● Action item: Within the entries below, the lines from the one with "søgte man det" through the one with "forbi. Endelig nærmede" are to be set down exactly, both ends kept.
[[ Supplied material, beginning ]]
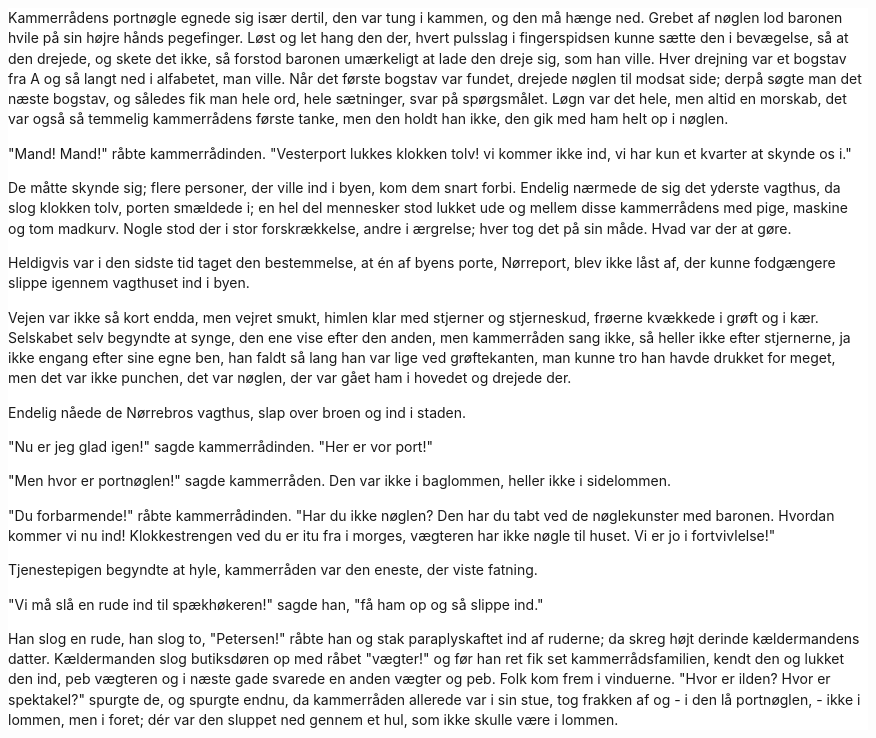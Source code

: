 Kammerrådens portnøgle egnede sig især dertil, den var tung i kammen, og
den må hænge ned. Grebet af nøglen lod baronen hvile på sin højre hånds
pegefinger. Løst og let hang den der, hvert pulsslag i fingerspidsen
kunne sætte den i bevægelse, så at den drejede, og skete det ikke, så
forstod baronen umærkeligt at lade den dreje sig, som han ville. Hver
drejning var et bogstav fra A og så langt ned i alfabetet, man ville.
Når det første bogstav var fundet, drejede nøglen til modsat side; derpå
søgte man det næste bogstav, og således fik man hele ord, hele
sætninger, svar på spørgsmålet. Løgn var det hele, men altid en morskab,
det var også så temmelig kammerrådens første tanke, men den holdt han
ikke, den gik med ham helt op i nøglen.

"Mand! Mand!" råbte kammerrådinden. "Vesterport lukkes klokken tolv!
vi kommer ikke ind, vi har kun et kvarter at skynde os i."

De måtte skynde sig; flere personer, der ville ind i byen, kom dem snart
forbi. Endelig nærmede de sig det yderste vagthus, da slog klokken tolv,
porten smældede i; en hel del mennesker stod lukket ude og mellem disse
kammerrådens med pige, maskine og tom madkurv. Nogle stod der i stor
forskrækkelse, andre i ærgrelse; hver tog det på sin måde. Hvad var der
at gøre.

Heldigvis var i den sidste tid taget den bestemmelse, at én af byens
porte, Nørreport, blev ikke låst af, der kunne fodgængere slippe igennem
vagthuset ind i byen.

Vejen var ikke så kort endda, men vejret smukt, himlen klar med stjerner
og stjerneskud, frøerne kvækkede i grøft og i kær. Selskabet selv
begyndte at synge, den ene vise efter den anden, men kammerråden sang
ikke, så heller ikke efter stjernerne, ja ikke engang efter sine egne
ben, han faldt så lang han var lige ved grøftekanten, man kunne tro han
havde drukket for meget, men det var ikke punchen, det var nøglen, der
var gået ham i hovedet og drejede der.

Endelig nåede de Nørrebros vagthus, slap over broen og ind i staden.

"Nu er jeg glad igen!" sagde kammerrådinden. "Her er vor port!"

"Men hvor er portnøglen!" sagde kammerråden. Den var ikke i baglommen,
heller ikke i sidelommen.

"Du forbarmende!" råbte kammerrådinden. "Har du ikke nøglen? Den har
du tabt ved de nøglekunster med baronen. Hvordan kommer vi nu ind!
Klokkestrengen ved du er itu fra i morges, vægteren har ikke nøgle til
huset. Vi er jo i fortvivlelse!"

Tjenestepigen begyndte at hyle, kammerråden var den eneste, der viste
fatning.

"Vi må slå en rude ind til spækhøkeren!" sagde han, "få ham op og så
slippe ind."

Han slog en rude, han slog to, "Petersen!" råbte han og stak
paraplyskaftet ind af ruderne; da skreg højt derinde kældermandens
datter. Kældermanden slog butiksdøren op med råbet "vægter!" og før
han ret fik set kammerrådsfamilien, kendt den og lukket den ind, peb
vægteren og i næste gade svarede en anden vægter og peb. Folk kom frem i
vinduerne. "Hvor er ilden? Hvor er spektakel?" spurgte de, og spurgte
endnu, da kammerråden allerede var i sin stue, tog frakken af og - i den
lå portnøglen, - ikke i lommen, men i foret; dér var den sluppet ned
gennem et hul, som ikke skulle være i lommen.
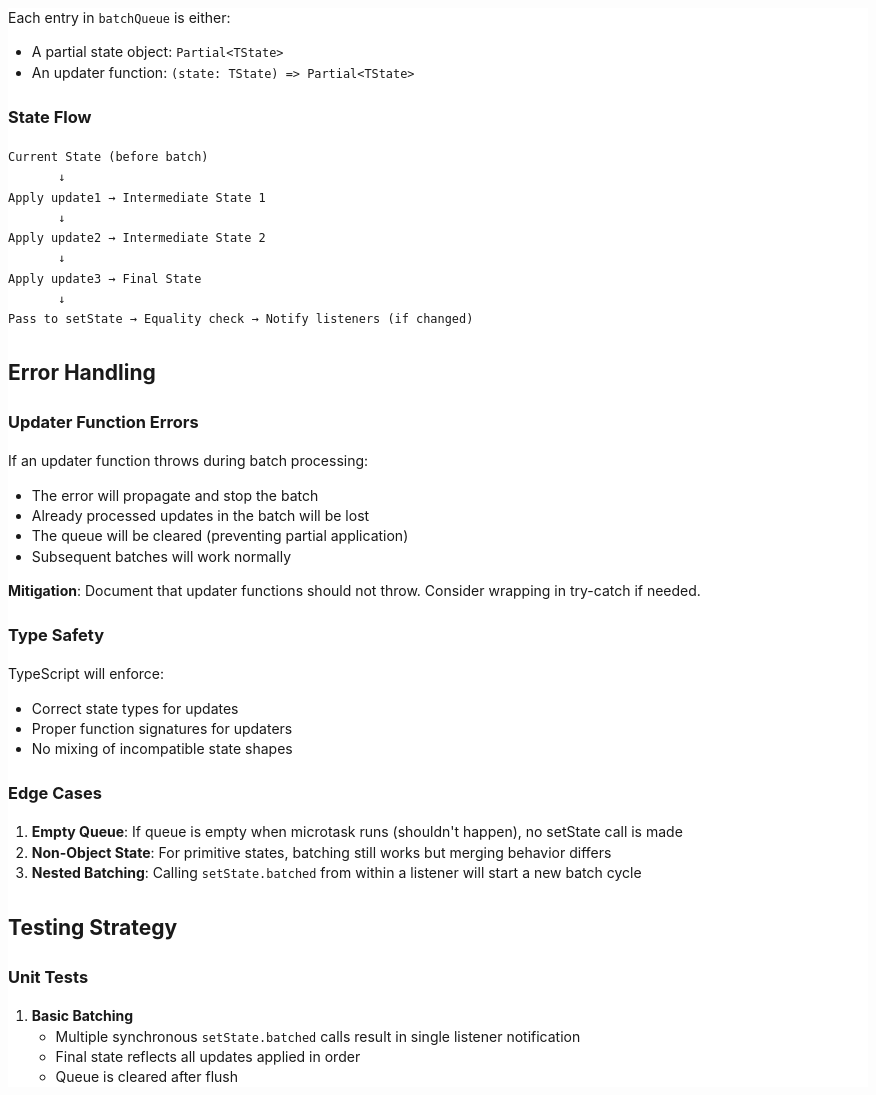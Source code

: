 Each entry in `batchQueue` is either:
- A partial state object: `Partial<TState>`
- An updater function: `(state: TState) => Partial<TState>`

### State Flow

```
Current State (before batch)
       ↓
Apply update1 → Intermediate State 1
       ↓
Apply update2 → Intermediate State 2
       ↓
Apply update3 → Final State
       ↓
Pass to setState → Equality check → Notify listeners (if changed)
```

## Error Handling

### Updater Function Errors

If an updater function throws during batch processing:
- The error will propagate and stop the batch
- Already processed updates in the batch will be lost
- The queue will be cleared (preventing partial application)
- Subsequent batches will work normally

**Mitigation**: Document that updater functions should not throw. Consider wrapping in try-catch if needed.

### Type Safety

TypeScript will enforce:
- Correct state types for updates
- Proper function signatures for updaters
- No mixing of incompatible state shapes

### Edge Cases

1. **Empty Queue**: If queue is empty when microtask runs (shouldn't happen), no setState call is made
2. **Non-Object State**: For primitive states, batching still works but merging behavior differs
3. **Nested Batching**: Calling `setState.batched` from within a listener will start a new batch cycle

## Testing Strategy

### Unit Tests

1. **Basic Batching**
   - Multiple synchronous `setState.batched` calls result in single listener notification
   - Final state reflects all updates applied in order
   - Queue is cleared after flush
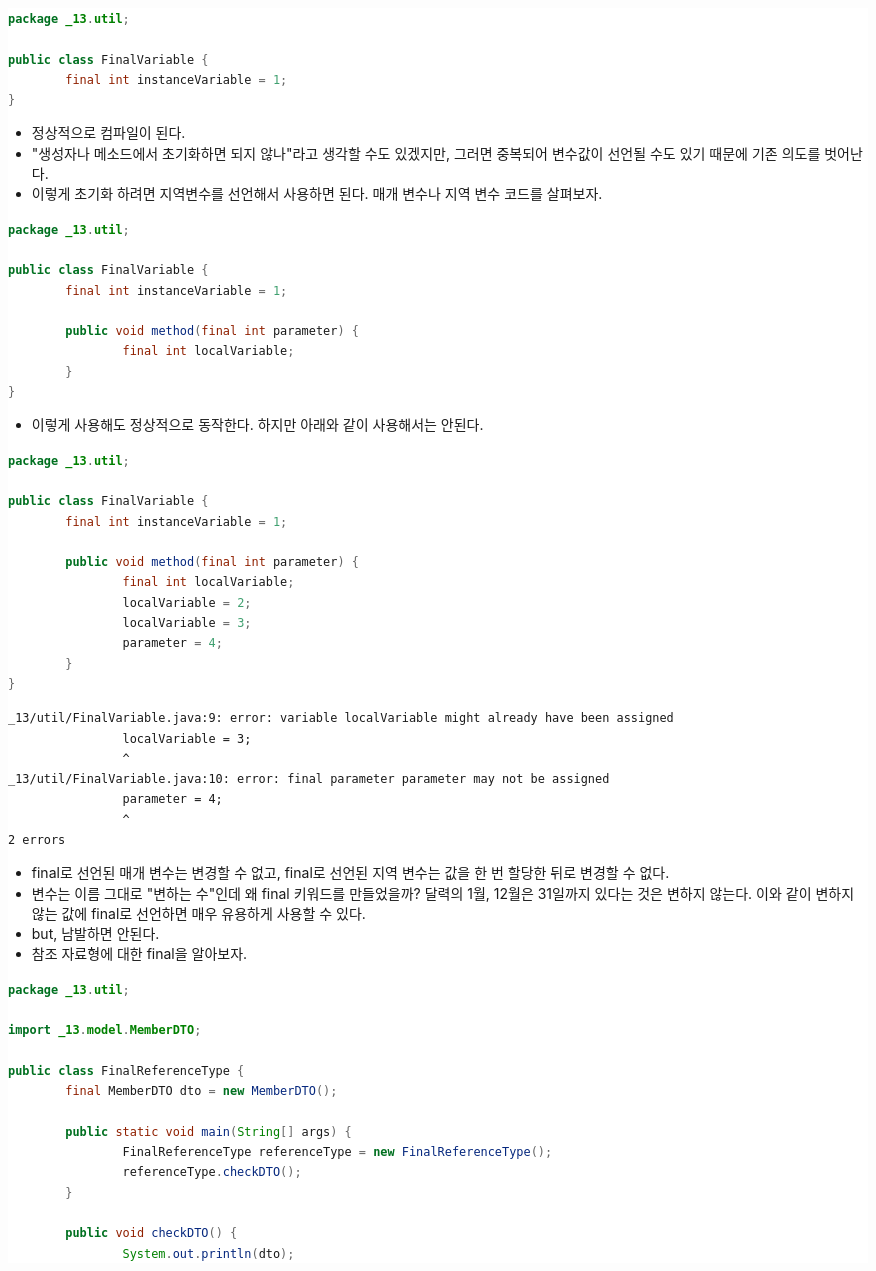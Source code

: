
 ```java
package _13.util;

public class FinalVariable {
        final int instanceVariable = 1;
}
```
- 정상적으로 컴파일이 된다.
- "생성자나 메소드에서 초기화하면 되지 않나"라고 생각할 수도 있겠지만, 그러면 중복되어 변수값이 선언될 수도 있기 때문에 기존 의도를 벗어난다.
- 이렇게 초기화 하려면 지역변수를 선언해서 사용하면 된다. 매개 변수나 지역 변수 코드를 살펴보자.
```java
package _13.util;

public class FinalVariable {
        final int instanceVariable = 1;

        public void method(final int parameter) {
                final int localVariable;
        }
}
```
- 이렇게 사용해도 정상적으로 동작한다. 하지만 아래와 같이 사용해서는 안된다.
```java
package _13.util;

public class FinalVariable {
        final int instanceVariable = 1;

        public void method(final int parameter) {
                final int localVariable;
                localVariable = 2;
                localVariable = 3;
                parameter = 4;
        }
}
```
```text
_13/util/FinalVariable.java:9: error: variable localVariable might already have been assigned
                localVariable = 3;
                ^
_13/util/FinalVariable.java:10: error: final parameter parameter may not be assigned
                parameter = 4;
                ^
2 errors
```
- final로 선언된 매개 변수는 변경할 수 없고, final로 선언된 지역 변수는 값을 한 번 할당한 뒤로 변경할 수 없다.
- 변수는 이름 그대로 "변하는 수"인데 왜 final 키워드를 만들었을까? 달력의 1월, 12월은 31일까지 있다는 것은 변하지 않는다. 이와 같이 변하지 않는 값에
final로 선언하면 매우 유용하게 사용할 수 있다. 
- but, 남발하면 안된다.
- 참조 자료형에 대한 final을 알아보자.
```java
package _13.util;

import _13.model.MemberDTO;

public class FinalReferenceType {
        final MemberDTO dto = new MemberDTO();

        public static void main(String[] args) {
                FinalReferenceType referenceType = new FinalReferenceType();
                referenceType.checkDTO();
        }

        public void checkDTO() {
                System.out.println(dto);
```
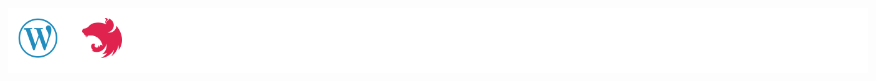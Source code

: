 <img style="margin: 10px" src="logos/wordpress.png" title="WordPress" alt="WordPress" height="40" />
<img style="margin: 10px" src="logos/nestjs.svg" title="NestJS" alt="NestJS" height="40" />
[[ Supplied material, end ]]
● Task solution:
søgte man det næste bogstav, og således fik man hele ord, hele
sætninger, svar på spørgsmålet. Løgn var det hele, men altid en morskab,
det var også så temmelig kammerrådens første tanke, men den holdt han
ikke, den gik med ham helt op i nøglen.

"Mand! Mand!" råbte kammerrådinden. "Vesterport lukkes klokken tolv!
vi kommer ikke ind, vi har kun et kvarter at skynde os i."

De måtte skynde sig; flere personer, der ville ind i byen, kom dem snart
forbi. Endelig nærmede de sig det yderste vagthus, da slog klokken tolv,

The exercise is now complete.